YOUR ASSIGNMENT | Repeat the records below verbatim.
════════════════════
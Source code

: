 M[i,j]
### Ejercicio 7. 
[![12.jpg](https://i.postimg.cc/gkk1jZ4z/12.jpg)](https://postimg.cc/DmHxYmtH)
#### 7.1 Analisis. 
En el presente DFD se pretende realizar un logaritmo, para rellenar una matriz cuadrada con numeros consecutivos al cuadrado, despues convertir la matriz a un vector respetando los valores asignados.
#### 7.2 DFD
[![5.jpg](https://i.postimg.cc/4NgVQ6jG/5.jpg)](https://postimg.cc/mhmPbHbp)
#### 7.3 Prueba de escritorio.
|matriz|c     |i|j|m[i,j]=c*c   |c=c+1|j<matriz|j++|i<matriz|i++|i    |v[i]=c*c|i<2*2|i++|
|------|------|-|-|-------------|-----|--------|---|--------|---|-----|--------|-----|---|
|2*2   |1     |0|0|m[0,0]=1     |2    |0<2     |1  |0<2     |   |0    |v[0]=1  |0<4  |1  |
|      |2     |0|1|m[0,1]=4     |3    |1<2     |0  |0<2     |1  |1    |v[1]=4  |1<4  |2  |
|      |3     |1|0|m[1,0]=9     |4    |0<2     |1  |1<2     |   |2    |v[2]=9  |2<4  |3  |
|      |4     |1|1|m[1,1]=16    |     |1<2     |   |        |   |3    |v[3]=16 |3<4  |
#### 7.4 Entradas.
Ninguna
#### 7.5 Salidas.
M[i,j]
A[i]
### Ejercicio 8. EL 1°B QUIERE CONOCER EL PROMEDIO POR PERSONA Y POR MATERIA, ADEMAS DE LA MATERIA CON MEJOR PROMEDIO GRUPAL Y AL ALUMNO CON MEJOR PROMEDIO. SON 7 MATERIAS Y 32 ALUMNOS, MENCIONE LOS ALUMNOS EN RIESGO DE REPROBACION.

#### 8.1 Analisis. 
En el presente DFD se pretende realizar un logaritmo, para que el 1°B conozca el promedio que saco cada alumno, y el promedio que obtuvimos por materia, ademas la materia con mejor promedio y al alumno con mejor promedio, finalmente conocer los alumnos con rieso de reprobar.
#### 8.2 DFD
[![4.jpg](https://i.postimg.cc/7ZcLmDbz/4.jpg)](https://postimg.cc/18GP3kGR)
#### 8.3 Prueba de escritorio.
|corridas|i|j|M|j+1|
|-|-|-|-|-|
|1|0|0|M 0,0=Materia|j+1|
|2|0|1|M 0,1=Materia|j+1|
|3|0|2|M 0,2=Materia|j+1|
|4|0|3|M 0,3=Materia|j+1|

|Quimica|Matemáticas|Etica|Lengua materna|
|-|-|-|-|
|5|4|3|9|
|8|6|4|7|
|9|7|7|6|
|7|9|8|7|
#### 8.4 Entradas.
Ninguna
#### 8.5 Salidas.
════════════════════
ANSWER SECTION |
Source code

: M[i,j]
### Ejercicio 7. 
[![12.jpg](https://i.postimg.cc/gkk1jZ4z/12.jpg)](https://postimg.cc/DmHxYmtH)
#### 7.1 Analisis. 
En el presente DFD se pretende realizar un logaritmo, para rellenar una matriz cuadrada con numeros consecutivos al cuadrado, despues convertir la matriz a un vector respetando los valores asignados.
#### 7.2 DFD
[![5.jpg](https://i.postimg.cc/4NgVQ6jG/5.jpg)](https://postimg.cc/mhmPbHbp)
#### 7.3 Prueba de escritorio.
|matriz|c     |i|j|m[i,j]=c*c   |c=c+1|j<matriz|j++|i<matriz|i++|i    |v[i]=c*c|i<2*2|i++|
|------|------|-|-|-------------|-----|--------|---|--------|---|-----|--------|-----|---|
|2*2   |1     |0|0|m[0,0]=1     |2    |0<2     |1  |0<2     |   |0    |v[0]=1  |0<4  |1  |
|      |2     |0|1|m[0,1]=4     |3    |1<2     |0  |0<2     |1  |1    |v[1]=4  |1<4  |2  |
|      |3     |1|0|m[1,0]=9     |4    |0<2     |1  |1<2     |   |2    |v[2]=9  |2<4  |3  |
|      |4     |1|1|m[1,1]=16    |     |1<2     |   |        |   |3    |v[3]=16 |3<4  |
#### 7.4 Entradas.
Ninguna
#### 7.5 Salidas.
M[i,j]
A[i]
### Ejercicio 8. EL 1°B QUIERE CONOCER EL PROMEDIO POR PERSONA Y POR MATERIA, ADEMAS DE LA MATERIA CON MEJOR PROMEDIO GRUPAL Y AL ALUMNO CON MEJOR PROMEDIO. SON 7 MATERIAS Y 32 ALUMNOS, MENCIONE LOS ALUMNOS EN RIESGO DE REPROBACION.

#### 8.1 Analisis. 
En el presente DFD se pretende realizar un logaritmo, para que el 1°B conozca el promedio que saco cada alumno, y el promedio que obtuvimos por materia, ademas la materia con mejor promedio y al alumno con mejor promedio, finalmente conocer los alumnos con rieso de reprobar.
#### 8.2 DFD
[![4.jpg](https://i.postimg.cc/7ZcLmDbz/4.jpg)](https://postimg.cc/18GP3kGR)
#### 8.3 Prueba de escritorio.
|corridas|i|j|M|j+1|
|-|-|-|-|-|
|1|0|0|M 0,0=Materia|j+1|
|2|0|1|M 0,1=Materia|j+1|
|3|0|2|M 0,2=Materia|j+1|
|4|0|3|M 0,3=Materia|j+1|

|Quimica|Matemáticas|Etica|Lengua materna|
|-|-|-|-|
|5|4|3|9|
|8|6|4|7|
|9|7|7|6|
|7|9|8|7|
#### 8.4 Entradas.
Ninguna
#### 8.5 Salidas.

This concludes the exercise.